As they show in the video, they run four data centers in the San Francisco bay area with a total of 75 racks, mostly for disk space. Those racks hold 750 servers that host 1300 VMs, which in turn manage 30k storage devices, of which 20.000 are spinning disks in paired storage. That’s almost 200 PB of raw storage capacity. But things are of course not static, the Internet is growing and so does the archive. Currently, they are growing at a rate of 10-12 PB of raw capacity per quarter, which translates into 5-6 PB of real data due to mirroring.
Growing disk space meets growing usage of the archive, and they are currently serving content at an outgoing datarate to the world of 60 Gbit/s and rising. I did a quick traceroute to them and indeed, the video linked to above comes directly to my notebook in Germany from San Francisco via 11 hops and a round trip time of 160 ms.

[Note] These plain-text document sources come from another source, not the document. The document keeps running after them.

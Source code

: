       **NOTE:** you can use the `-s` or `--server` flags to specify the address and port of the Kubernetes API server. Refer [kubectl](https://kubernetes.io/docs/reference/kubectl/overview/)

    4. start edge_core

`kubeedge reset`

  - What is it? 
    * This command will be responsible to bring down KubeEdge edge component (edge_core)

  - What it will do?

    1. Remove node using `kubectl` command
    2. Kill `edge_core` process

Back to the hardware: The challenge for the Internet Archive is, as for any data center, that disks have a limited lifetime that is not measured in decades, so they need to be replaced every few years. This of course comes on top of the additional data that ends up in the archive every day. Increasing disk sizes do help them, but it’s hard to stay in front of the curve. With current 16 TB drives, a single copy of the Internet Archive would fit into 15 racks, i.e. 30 racks with redundancy. That’s far less than the 75 racks that are in use today, but they are running their servers for up to 9 years so they have lots of disks that are far smaller than 16 TB.
There’s tons of more info in the video, so go have a look and enjoy the stats! I am very happy and also a bit proud that I’m regularly donating to this great project. After all, this cloud, like any other, does not run on thin air, and, in this particular case, not on advertising either!